##### MATERIAL SUPPLIED

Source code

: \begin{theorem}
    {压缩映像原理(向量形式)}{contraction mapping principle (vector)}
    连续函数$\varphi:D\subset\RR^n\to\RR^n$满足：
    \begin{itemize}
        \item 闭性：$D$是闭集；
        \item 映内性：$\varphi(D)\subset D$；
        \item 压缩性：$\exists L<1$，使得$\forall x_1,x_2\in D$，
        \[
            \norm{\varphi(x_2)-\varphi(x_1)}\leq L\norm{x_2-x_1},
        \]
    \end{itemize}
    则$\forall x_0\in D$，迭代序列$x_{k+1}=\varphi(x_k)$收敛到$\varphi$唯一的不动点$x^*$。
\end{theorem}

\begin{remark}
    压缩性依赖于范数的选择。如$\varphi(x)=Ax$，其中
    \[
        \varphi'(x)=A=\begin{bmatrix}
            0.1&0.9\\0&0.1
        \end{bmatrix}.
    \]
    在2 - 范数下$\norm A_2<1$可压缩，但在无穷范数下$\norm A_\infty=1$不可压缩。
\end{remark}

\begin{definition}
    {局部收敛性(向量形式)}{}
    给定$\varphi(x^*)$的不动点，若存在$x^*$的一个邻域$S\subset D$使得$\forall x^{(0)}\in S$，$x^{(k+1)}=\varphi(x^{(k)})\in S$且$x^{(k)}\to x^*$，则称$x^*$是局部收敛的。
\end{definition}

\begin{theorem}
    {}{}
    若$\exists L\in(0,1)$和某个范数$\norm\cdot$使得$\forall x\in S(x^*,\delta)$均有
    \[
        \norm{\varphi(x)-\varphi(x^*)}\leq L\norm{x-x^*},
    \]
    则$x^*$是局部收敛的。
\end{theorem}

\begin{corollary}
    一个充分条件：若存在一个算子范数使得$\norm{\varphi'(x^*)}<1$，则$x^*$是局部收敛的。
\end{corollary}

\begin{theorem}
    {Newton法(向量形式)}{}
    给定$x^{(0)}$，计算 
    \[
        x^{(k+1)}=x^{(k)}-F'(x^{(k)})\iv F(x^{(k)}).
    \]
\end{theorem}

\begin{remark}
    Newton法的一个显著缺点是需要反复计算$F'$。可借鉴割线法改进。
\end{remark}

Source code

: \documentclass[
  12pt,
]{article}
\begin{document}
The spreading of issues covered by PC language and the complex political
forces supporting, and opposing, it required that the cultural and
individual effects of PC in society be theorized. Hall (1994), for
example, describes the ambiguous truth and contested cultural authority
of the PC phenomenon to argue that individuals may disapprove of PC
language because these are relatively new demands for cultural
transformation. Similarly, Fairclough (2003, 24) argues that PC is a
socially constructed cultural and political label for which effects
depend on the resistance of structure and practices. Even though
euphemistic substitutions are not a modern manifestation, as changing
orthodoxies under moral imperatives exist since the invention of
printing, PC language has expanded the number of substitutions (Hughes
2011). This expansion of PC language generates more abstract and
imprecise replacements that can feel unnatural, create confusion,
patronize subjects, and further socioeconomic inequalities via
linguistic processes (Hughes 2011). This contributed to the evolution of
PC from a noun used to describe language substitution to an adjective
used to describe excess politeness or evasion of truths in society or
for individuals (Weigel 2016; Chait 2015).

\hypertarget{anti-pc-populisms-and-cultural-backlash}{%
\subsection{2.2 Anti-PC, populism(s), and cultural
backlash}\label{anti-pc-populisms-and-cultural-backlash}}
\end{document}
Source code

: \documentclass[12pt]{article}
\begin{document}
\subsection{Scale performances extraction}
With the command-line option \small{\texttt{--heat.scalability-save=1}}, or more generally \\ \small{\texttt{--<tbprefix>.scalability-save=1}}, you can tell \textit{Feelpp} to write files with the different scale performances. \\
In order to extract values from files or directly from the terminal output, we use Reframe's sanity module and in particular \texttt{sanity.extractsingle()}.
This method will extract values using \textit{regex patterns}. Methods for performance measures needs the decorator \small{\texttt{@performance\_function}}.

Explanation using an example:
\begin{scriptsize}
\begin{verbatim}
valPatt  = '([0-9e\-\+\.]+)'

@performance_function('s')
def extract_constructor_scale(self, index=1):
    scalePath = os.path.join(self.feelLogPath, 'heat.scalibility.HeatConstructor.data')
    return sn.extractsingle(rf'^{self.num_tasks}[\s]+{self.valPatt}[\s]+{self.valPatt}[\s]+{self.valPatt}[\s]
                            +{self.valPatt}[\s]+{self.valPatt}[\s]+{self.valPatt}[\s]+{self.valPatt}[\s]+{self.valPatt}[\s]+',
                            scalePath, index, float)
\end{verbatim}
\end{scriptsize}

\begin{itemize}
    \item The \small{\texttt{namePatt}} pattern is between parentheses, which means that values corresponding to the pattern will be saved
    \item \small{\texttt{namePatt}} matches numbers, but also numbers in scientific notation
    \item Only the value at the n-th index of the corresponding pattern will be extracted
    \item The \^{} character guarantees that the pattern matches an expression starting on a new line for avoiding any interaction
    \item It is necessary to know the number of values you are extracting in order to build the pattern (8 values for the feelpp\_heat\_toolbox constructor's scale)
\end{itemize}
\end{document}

##########

WHAT THIS TASK INVOLVES: Once the line with "avoiding any interaction" is located in the data above, repeat it and every later line through the end, exactly.

SOLUTION FOR THIS PROBLEM:
    \item The \^{} character guarantees that the pattern matches an expression starting on a new line for avoiding any interaction
    \item It is necessary to know the number of values you are extracting in order to build the pattern (8 values for the feelpp\_heat\_toolbox constructor's scale)
\end{itemize}
\end{document}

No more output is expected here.